The CNRGV offer to build the Optical Map of your genome of interest from the extraction of the DNA to the combination of the data generated by the Saphyr system with your sequencing data.
- Isolation of High Molecular Weight DNA from plant tissues
- Direct labeling of the DNA (DLE production)
- Loading prepared DNA on a Saphyr Chip
- Imaging of linearized DNA molecules by the Saphyr system
- Data analysis using Access software to build the optical map of the genome
Optical maps are powerful tools for understanding the structures and functions of genomes. They are particularly useful for scaffolding de novo sequences and for detecting structural variations and repetitions within complex genomes.
Comparing several individual optical maps will allow you to highlight the structural variations and sequence copy number variation while providing positional information.
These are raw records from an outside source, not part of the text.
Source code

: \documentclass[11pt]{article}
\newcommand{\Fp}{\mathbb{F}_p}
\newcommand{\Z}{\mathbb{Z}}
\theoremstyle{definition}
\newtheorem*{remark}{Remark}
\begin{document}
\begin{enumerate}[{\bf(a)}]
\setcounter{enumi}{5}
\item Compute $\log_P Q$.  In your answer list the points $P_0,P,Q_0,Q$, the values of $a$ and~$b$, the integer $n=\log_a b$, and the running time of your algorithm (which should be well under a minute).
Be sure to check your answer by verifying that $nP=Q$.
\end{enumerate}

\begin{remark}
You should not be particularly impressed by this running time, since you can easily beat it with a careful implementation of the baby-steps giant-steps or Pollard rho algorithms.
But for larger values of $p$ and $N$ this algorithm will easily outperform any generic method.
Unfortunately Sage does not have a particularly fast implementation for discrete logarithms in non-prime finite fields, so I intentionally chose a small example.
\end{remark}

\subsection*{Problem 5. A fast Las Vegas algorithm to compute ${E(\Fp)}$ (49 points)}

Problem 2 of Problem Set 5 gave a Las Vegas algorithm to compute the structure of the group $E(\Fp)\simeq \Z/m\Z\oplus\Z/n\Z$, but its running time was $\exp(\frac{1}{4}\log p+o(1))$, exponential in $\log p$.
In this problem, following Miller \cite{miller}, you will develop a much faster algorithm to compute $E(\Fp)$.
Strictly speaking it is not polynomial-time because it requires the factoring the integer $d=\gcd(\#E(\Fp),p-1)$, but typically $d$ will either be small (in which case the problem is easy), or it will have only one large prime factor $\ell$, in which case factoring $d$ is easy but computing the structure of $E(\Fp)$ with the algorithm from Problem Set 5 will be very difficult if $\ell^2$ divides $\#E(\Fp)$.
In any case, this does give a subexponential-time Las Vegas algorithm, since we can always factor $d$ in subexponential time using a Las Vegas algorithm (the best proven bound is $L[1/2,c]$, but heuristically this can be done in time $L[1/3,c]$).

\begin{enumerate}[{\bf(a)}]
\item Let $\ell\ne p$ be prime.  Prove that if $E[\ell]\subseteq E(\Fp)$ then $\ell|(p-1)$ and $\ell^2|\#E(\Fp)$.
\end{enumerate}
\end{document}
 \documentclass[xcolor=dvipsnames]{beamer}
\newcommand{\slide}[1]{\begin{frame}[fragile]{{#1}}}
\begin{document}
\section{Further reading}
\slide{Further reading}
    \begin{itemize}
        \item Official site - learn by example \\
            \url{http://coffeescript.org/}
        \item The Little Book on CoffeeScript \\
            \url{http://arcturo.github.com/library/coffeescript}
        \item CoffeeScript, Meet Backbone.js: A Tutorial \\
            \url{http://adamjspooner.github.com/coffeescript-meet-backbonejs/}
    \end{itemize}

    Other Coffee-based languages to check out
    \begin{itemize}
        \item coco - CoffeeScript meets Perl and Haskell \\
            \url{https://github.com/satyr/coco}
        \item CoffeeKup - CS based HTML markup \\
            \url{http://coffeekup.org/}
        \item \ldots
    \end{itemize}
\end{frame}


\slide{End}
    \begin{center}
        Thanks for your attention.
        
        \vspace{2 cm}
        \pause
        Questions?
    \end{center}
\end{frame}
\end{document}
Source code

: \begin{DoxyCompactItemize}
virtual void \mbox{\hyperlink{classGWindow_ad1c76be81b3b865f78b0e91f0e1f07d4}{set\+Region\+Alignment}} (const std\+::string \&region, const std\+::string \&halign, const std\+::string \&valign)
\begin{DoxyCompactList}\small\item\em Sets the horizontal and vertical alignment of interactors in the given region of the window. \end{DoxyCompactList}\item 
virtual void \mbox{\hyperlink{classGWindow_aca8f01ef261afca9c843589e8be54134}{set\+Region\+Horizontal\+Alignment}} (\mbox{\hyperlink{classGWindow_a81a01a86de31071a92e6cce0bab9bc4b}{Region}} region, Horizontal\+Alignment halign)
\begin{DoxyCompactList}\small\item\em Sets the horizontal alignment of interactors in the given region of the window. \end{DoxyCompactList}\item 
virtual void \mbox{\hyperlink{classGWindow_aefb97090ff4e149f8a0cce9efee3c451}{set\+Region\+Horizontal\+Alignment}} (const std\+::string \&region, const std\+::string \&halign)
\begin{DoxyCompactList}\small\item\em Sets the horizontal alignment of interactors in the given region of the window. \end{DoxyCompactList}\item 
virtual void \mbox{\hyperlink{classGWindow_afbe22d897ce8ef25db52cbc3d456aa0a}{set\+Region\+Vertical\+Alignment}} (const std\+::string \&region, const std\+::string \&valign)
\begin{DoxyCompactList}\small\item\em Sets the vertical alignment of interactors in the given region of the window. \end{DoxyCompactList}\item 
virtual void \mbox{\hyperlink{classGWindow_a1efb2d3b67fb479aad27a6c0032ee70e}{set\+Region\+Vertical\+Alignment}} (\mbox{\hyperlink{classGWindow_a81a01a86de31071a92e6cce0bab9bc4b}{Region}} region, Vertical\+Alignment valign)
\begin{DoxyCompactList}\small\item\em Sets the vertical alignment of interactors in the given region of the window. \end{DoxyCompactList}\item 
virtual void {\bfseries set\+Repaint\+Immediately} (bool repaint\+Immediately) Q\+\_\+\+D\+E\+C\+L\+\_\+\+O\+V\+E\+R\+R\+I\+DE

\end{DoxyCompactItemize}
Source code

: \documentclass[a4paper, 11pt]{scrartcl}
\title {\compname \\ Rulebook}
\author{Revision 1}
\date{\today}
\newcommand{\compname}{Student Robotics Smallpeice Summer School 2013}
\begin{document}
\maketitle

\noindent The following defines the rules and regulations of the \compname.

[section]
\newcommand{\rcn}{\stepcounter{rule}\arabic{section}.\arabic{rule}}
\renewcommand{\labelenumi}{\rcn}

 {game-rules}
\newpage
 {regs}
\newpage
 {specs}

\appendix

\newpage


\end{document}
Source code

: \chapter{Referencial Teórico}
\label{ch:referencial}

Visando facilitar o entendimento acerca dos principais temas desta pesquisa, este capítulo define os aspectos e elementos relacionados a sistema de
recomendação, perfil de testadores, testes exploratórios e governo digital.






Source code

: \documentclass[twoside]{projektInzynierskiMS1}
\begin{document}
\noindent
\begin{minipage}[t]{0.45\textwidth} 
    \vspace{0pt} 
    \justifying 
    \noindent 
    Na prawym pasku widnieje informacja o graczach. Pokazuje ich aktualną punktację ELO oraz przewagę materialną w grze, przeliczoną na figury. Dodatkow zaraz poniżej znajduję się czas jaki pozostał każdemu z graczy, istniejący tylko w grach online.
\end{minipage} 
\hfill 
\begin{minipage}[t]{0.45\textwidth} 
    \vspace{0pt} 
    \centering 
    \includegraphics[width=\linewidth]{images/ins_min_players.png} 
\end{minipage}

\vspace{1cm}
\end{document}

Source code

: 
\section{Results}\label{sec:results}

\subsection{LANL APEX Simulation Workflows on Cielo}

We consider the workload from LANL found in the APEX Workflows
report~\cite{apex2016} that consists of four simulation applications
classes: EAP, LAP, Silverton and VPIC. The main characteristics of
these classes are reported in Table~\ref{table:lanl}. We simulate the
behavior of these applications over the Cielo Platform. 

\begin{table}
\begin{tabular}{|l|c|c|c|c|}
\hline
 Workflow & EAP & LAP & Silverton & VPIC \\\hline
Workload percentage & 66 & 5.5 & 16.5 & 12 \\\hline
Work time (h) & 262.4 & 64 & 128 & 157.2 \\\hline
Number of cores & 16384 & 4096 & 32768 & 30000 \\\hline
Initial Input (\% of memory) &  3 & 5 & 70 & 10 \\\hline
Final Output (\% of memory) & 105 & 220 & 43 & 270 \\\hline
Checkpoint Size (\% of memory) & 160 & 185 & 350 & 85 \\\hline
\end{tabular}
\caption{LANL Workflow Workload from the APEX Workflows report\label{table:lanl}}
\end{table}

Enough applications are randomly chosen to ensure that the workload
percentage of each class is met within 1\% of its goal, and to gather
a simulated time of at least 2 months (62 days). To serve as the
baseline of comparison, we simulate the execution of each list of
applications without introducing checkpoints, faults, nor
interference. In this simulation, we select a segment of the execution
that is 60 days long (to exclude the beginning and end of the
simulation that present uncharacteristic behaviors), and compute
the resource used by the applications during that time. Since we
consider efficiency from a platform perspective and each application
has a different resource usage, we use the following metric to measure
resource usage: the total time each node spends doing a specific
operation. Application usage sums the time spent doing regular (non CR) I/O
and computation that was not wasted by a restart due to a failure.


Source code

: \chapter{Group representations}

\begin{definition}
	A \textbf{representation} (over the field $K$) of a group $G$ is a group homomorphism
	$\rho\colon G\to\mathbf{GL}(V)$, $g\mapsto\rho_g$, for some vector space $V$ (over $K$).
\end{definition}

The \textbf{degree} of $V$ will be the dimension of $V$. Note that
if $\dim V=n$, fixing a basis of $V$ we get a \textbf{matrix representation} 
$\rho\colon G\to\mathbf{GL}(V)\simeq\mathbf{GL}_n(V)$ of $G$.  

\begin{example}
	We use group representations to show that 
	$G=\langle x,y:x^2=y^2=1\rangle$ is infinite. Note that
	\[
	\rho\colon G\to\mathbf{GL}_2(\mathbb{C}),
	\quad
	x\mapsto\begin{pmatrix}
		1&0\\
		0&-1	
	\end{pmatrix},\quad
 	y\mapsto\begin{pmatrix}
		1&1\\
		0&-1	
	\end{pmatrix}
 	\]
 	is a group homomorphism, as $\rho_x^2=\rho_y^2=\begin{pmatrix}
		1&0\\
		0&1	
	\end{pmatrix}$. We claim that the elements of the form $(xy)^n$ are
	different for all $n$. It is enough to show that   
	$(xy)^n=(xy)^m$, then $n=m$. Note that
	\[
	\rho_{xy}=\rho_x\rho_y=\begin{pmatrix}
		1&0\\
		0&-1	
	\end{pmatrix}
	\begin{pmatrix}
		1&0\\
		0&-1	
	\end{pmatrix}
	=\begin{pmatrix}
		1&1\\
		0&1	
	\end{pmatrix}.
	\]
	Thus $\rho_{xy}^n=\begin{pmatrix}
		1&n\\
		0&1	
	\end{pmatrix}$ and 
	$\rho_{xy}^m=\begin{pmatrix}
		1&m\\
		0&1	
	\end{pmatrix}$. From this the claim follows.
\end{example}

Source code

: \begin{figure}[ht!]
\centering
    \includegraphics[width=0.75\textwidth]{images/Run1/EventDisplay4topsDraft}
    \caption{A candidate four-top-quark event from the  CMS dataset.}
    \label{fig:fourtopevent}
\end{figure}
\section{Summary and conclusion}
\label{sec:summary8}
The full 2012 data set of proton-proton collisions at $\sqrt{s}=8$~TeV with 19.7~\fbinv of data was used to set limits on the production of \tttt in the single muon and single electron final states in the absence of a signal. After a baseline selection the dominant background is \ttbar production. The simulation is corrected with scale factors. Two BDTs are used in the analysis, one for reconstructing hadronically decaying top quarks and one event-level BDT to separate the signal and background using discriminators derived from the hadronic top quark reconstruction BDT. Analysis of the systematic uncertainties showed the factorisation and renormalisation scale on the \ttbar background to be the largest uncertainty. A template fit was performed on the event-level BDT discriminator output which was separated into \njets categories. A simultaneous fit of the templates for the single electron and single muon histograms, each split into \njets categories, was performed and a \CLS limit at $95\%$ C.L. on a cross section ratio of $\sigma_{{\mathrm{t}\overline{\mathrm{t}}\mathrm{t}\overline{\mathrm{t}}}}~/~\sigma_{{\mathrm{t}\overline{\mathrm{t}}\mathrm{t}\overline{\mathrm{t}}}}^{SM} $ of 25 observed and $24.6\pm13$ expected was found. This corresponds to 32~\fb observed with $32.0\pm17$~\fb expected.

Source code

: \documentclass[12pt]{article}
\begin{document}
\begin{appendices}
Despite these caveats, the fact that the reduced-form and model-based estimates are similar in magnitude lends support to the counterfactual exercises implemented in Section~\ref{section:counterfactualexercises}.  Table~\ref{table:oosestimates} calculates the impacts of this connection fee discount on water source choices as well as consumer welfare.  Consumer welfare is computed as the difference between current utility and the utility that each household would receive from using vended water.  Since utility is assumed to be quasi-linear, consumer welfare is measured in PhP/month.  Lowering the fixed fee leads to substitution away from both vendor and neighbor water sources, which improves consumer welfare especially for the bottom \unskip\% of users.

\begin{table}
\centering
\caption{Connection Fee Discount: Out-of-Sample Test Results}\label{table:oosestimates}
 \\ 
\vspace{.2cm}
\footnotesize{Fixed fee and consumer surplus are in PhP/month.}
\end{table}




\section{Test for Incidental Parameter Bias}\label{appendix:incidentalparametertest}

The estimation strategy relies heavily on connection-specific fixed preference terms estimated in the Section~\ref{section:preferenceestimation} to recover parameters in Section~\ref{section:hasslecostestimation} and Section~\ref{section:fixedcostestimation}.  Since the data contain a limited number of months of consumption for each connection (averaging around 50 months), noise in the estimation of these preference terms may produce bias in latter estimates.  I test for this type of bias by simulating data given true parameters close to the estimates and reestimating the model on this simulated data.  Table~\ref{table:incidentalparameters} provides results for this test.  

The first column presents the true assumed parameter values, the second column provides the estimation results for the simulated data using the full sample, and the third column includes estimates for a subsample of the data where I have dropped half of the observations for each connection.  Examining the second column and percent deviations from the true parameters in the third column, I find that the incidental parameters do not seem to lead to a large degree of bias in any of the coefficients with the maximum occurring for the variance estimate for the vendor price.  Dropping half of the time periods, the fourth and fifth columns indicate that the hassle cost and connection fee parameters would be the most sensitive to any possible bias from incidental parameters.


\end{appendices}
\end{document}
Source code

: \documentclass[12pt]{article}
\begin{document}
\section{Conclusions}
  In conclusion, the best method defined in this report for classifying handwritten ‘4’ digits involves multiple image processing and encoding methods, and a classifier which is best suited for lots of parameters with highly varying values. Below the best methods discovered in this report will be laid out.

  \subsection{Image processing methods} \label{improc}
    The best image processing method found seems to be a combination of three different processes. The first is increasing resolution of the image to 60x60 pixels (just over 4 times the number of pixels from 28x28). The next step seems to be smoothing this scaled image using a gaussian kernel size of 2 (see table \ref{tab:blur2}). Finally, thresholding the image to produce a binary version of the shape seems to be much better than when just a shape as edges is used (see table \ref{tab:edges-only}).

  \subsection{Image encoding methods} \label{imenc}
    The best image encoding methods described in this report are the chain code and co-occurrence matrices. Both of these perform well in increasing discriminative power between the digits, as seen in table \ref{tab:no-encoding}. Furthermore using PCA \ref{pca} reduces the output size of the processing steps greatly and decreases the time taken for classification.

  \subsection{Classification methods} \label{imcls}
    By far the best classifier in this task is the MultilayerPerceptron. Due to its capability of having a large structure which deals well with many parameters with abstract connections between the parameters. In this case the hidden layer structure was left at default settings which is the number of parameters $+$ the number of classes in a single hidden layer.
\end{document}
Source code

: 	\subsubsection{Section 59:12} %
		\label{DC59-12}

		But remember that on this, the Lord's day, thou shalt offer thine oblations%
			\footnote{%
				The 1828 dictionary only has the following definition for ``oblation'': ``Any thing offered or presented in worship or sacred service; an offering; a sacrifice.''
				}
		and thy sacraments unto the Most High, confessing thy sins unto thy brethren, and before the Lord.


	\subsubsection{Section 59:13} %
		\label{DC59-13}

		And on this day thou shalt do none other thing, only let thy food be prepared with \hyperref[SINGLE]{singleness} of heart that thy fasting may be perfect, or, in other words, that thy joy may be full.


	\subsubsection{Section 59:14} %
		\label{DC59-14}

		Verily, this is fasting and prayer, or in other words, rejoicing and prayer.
Since the installation of the first Bionano system in 2016, the CNRGV has carried out numerous projects to improve genome assembly or to analyse the structural variations between different genotypes. Figure 2
Figure 2: Number of optical maps produced at CNRGV per year and related species.
Example of Optical maps to improve the genome assembly quality :
- Sunflower as part of the SUNRISE project: optical map with a 175Mb N50 and 25 maps for 17 chromosomes. Improvement of the genome scaffolds N50 by 350 times reaching chromosome size.
- Tomato: optical maps with 60 Mbp N50 and only 30 maps for 30 chromosomes.
- Maize as part of AMAIZING project : Validation of the NRGene maize assemblies with optical maps reaching N50 >100 Mb
- Bread wheat, Renan genotype, as part of the WHEATomics project: optical maps will be combine with long reads produced by the third generation sequencing platform.
Example of Analysis of structural variations by comparing optical maps of several genotypes:
- Comparison of two rapeseed genotypes in the ANR CROC project.
- Comparison of optical maps produced from wild and Landrace sunflower populations. Project in collaboration with B. Blackman, Berkley University, California.